• About this exercise:
Among the lines below, how many carry the string "like"? Reply with a number and nothing else.

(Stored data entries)
>>

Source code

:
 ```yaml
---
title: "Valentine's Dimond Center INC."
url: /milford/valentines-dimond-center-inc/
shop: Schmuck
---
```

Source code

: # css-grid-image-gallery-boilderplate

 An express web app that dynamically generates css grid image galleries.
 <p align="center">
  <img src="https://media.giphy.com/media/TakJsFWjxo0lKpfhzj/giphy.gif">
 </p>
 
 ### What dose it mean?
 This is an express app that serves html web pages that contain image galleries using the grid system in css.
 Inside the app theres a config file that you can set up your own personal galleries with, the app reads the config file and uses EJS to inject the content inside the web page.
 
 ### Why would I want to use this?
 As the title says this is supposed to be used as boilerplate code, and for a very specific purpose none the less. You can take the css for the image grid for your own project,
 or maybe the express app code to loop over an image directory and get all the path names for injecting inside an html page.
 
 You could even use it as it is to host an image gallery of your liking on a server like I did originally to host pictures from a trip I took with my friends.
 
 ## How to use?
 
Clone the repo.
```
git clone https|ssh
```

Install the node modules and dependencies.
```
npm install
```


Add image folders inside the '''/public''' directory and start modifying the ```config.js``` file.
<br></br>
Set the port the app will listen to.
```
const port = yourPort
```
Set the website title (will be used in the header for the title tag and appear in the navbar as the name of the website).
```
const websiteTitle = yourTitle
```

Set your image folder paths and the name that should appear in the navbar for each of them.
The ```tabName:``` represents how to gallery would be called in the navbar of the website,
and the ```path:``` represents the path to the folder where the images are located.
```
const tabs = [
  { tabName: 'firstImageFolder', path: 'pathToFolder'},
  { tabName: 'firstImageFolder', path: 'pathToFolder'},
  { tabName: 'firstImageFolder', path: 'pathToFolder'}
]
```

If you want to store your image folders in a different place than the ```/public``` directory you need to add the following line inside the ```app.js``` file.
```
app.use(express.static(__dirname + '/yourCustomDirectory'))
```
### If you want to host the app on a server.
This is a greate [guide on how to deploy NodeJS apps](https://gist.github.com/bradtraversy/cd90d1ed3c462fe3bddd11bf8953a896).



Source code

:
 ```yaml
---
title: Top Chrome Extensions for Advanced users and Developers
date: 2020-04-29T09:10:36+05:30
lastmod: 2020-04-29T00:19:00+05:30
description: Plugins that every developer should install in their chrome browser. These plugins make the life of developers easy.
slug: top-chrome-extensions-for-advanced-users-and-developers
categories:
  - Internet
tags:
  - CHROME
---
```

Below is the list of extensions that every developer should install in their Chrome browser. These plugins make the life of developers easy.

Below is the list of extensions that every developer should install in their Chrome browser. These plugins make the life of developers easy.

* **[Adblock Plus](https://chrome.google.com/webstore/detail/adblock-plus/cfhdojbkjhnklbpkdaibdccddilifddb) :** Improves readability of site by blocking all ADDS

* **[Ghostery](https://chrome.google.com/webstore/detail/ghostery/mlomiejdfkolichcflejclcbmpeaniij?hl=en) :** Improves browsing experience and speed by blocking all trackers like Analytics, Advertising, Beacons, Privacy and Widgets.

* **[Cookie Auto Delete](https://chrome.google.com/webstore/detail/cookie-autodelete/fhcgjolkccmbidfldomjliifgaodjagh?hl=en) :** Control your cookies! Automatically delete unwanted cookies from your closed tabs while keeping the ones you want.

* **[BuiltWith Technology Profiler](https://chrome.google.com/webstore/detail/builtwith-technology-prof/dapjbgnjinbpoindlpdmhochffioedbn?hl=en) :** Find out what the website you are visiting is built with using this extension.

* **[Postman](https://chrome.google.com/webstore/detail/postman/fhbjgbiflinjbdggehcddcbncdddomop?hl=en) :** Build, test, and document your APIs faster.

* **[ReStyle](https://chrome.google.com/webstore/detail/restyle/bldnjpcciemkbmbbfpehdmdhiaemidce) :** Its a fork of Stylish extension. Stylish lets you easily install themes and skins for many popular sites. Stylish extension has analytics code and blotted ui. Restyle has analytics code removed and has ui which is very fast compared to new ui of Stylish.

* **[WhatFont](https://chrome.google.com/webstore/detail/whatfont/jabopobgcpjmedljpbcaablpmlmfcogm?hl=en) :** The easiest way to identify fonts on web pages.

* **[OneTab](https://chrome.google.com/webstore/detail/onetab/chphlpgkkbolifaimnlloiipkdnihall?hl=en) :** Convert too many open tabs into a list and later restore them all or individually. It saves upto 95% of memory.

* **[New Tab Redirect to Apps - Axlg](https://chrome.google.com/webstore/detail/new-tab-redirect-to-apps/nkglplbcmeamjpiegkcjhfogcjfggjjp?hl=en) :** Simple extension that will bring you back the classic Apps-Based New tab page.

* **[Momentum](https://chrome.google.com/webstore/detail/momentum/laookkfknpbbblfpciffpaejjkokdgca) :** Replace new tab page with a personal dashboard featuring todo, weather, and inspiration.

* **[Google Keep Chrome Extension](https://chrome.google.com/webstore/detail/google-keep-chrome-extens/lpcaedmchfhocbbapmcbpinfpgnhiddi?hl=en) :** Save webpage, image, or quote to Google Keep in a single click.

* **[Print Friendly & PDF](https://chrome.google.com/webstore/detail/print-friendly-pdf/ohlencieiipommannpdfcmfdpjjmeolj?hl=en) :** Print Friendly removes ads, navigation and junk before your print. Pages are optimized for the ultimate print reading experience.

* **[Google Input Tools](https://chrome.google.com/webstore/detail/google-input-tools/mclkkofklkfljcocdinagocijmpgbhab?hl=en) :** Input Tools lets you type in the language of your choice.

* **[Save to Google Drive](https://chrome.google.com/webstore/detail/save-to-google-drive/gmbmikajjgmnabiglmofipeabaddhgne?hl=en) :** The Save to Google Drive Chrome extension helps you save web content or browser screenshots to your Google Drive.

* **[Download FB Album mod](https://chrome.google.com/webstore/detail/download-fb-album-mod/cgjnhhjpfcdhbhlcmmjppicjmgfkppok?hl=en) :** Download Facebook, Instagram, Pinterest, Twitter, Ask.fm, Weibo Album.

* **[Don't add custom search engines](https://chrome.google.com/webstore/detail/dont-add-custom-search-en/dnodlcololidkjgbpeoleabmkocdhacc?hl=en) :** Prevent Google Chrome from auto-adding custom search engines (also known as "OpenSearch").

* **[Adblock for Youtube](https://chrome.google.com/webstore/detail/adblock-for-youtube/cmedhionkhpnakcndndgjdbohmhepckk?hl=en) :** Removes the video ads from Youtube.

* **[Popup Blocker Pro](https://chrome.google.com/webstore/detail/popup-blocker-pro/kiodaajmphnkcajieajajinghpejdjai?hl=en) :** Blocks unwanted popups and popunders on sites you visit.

<<

• Response:
2